Collected data:
+--
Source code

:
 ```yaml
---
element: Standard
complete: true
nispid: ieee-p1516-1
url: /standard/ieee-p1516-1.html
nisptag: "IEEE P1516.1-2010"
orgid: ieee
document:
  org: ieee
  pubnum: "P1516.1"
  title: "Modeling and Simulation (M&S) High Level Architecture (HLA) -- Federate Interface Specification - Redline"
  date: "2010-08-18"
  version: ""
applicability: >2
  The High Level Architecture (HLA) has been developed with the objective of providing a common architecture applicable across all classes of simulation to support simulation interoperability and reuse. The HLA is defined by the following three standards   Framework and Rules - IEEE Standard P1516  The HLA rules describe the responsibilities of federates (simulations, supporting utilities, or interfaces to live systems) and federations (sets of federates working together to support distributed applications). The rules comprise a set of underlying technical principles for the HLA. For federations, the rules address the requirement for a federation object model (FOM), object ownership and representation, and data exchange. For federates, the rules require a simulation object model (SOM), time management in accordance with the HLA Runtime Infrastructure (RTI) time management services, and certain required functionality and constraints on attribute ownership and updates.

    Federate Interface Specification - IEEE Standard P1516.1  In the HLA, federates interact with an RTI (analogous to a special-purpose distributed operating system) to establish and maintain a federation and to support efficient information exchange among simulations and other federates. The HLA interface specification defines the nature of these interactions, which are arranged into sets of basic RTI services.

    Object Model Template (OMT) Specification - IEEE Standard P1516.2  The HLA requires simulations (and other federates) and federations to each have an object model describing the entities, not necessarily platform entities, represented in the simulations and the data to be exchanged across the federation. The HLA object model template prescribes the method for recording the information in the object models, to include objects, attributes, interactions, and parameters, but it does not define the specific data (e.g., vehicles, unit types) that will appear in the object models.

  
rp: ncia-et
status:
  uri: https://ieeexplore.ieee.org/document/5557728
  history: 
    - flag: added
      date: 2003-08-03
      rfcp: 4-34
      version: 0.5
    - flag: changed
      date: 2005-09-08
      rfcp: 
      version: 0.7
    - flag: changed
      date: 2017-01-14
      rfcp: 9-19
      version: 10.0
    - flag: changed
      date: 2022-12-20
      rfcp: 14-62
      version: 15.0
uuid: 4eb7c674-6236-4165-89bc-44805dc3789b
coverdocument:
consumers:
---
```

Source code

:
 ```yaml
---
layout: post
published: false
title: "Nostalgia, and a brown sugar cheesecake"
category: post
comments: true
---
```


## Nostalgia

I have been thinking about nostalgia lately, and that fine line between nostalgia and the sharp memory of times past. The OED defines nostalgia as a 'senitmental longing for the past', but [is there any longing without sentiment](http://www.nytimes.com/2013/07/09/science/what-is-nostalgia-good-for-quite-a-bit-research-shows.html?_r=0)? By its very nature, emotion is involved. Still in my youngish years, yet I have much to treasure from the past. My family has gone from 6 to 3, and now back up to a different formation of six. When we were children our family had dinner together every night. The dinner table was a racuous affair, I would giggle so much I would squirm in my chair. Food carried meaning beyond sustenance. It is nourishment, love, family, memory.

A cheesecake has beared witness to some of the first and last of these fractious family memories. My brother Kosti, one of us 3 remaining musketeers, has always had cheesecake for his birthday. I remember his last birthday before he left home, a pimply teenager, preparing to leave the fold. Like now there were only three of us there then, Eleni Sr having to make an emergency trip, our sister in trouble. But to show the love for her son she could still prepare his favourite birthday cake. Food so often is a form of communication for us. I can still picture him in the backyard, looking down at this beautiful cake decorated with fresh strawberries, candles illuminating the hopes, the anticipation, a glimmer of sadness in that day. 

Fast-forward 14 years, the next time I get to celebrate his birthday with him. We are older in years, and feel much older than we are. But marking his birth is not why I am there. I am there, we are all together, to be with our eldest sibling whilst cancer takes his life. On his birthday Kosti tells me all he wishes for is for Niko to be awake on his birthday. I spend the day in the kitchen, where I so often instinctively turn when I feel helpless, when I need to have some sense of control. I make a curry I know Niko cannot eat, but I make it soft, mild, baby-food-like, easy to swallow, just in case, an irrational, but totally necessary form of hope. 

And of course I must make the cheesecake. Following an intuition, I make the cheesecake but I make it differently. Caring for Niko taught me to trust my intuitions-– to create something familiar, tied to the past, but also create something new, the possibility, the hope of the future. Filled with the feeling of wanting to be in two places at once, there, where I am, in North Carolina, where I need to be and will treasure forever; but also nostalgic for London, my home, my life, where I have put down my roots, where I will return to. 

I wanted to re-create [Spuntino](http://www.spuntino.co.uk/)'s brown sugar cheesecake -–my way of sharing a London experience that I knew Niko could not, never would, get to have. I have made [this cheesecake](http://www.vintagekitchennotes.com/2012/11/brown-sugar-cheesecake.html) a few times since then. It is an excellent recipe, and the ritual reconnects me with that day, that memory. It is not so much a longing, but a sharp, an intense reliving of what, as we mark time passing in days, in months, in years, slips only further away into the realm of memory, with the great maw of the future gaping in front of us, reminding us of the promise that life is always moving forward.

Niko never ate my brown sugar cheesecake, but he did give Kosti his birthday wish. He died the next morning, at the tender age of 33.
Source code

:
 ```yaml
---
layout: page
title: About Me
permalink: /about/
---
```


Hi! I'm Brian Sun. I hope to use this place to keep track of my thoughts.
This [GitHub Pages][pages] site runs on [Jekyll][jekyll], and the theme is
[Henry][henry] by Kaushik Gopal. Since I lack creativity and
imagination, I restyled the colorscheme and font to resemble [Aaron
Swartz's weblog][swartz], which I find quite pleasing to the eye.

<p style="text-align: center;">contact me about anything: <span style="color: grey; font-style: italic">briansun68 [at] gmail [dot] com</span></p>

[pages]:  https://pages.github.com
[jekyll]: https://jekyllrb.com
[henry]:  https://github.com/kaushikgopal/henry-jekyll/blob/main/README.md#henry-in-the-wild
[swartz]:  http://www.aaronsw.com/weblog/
+--
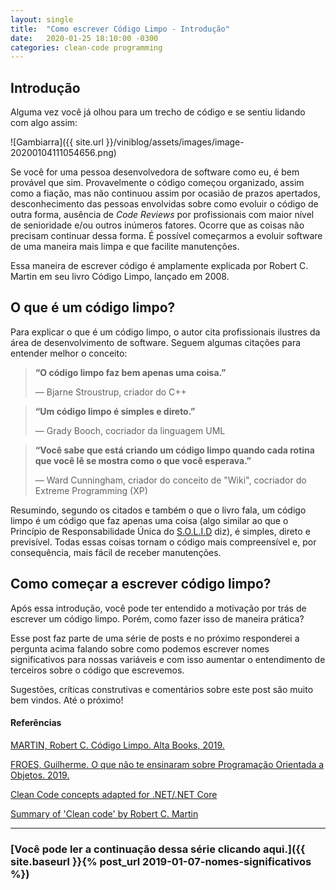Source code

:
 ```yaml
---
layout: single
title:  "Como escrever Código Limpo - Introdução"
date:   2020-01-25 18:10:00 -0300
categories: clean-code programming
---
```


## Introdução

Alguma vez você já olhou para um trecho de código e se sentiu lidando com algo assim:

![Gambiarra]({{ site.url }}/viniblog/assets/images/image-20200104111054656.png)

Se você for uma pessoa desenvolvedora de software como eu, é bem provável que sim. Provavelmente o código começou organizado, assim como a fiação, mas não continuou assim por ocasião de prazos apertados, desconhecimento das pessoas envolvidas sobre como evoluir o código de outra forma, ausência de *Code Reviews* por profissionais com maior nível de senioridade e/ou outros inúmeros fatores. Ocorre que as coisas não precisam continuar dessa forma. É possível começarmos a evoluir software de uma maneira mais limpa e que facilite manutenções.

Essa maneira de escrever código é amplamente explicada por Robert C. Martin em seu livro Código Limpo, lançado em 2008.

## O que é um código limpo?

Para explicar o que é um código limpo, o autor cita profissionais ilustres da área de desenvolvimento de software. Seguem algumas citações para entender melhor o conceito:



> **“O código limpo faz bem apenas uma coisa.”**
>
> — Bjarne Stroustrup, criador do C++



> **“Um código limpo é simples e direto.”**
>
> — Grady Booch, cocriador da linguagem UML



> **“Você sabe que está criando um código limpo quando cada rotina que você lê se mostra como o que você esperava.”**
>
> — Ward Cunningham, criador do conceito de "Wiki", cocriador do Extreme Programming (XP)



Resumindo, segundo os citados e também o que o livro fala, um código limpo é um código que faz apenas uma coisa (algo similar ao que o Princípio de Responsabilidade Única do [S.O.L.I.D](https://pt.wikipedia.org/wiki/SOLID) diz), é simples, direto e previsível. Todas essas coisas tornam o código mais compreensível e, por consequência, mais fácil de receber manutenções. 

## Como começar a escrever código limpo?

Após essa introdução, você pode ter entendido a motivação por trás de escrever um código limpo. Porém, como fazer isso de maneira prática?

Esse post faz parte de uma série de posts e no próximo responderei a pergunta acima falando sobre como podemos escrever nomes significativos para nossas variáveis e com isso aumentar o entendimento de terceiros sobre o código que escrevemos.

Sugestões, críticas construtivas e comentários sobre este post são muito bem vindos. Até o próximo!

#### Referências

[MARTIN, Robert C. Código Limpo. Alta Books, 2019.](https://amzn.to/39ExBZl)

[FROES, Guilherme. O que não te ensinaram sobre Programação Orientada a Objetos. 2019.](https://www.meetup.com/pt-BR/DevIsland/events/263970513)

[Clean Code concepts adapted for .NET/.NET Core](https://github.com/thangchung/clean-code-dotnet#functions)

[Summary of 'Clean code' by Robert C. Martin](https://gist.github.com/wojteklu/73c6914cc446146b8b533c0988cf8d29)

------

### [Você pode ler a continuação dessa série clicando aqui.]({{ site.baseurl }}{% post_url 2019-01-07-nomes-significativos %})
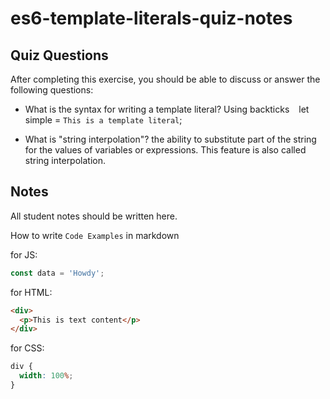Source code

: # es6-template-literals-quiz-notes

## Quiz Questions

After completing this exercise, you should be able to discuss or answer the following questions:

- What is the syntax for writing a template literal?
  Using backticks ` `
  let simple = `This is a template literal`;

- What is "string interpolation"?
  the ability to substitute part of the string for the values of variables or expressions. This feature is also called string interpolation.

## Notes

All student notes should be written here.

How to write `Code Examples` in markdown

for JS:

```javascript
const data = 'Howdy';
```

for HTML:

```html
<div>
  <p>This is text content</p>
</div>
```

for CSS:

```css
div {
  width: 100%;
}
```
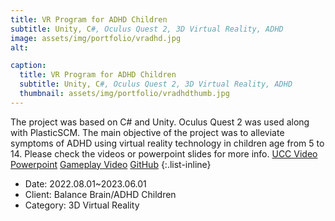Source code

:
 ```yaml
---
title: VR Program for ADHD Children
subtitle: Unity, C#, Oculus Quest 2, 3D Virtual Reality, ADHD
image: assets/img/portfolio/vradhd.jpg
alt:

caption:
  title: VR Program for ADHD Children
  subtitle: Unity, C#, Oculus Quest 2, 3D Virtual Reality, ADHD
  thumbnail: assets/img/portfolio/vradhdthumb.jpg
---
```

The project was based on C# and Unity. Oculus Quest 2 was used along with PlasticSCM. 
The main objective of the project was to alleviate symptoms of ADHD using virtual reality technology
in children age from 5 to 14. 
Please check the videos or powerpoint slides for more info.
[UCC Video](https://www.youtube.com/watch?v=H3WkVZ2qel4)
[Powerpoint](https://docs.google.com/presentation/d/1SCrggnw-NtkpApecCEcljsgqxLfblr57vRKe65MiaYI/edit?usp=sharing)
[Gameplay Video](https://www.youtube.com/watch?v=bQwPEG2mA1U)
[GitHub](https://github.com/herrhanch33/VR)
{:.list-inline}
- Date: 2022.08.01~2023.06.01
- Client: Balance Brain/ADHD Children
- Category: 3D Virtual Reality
+--
* [DIRECTIONS FOR THIS TASK]:
Whenever the word "objective" shows up in a line of the entries, list that line.

* [EXPECTED OUTPUT]:
  The High Level Architecture (HLA) has been developed with the objective of providing a common architecture applicable across all classes of simulation to support simulation interoperability and reuse. The HLA is defined by the following three standards   Framework and Rules - IEEE Standard P1516  The HLA rules describe the responsibilities of federates (simulations, supporting utilities, or interfaces to live systems) and federations (sets of federates working together to support distributed applications). The rules comprise a set of underlying technical principles for the HLA. For federations, the rules address the requirement for a federation object model (FOM), object ownership and representation, and data exchange. For federates, the rules require a simulation object model (SOM), time management in accordance with the HLA Runtime Infrastructure (RTI) time management services, and certain required functionality and constraints on attribute ownership and updates.
The main objective of the project was to alleviate symptoms of ADHD using virtual reality technology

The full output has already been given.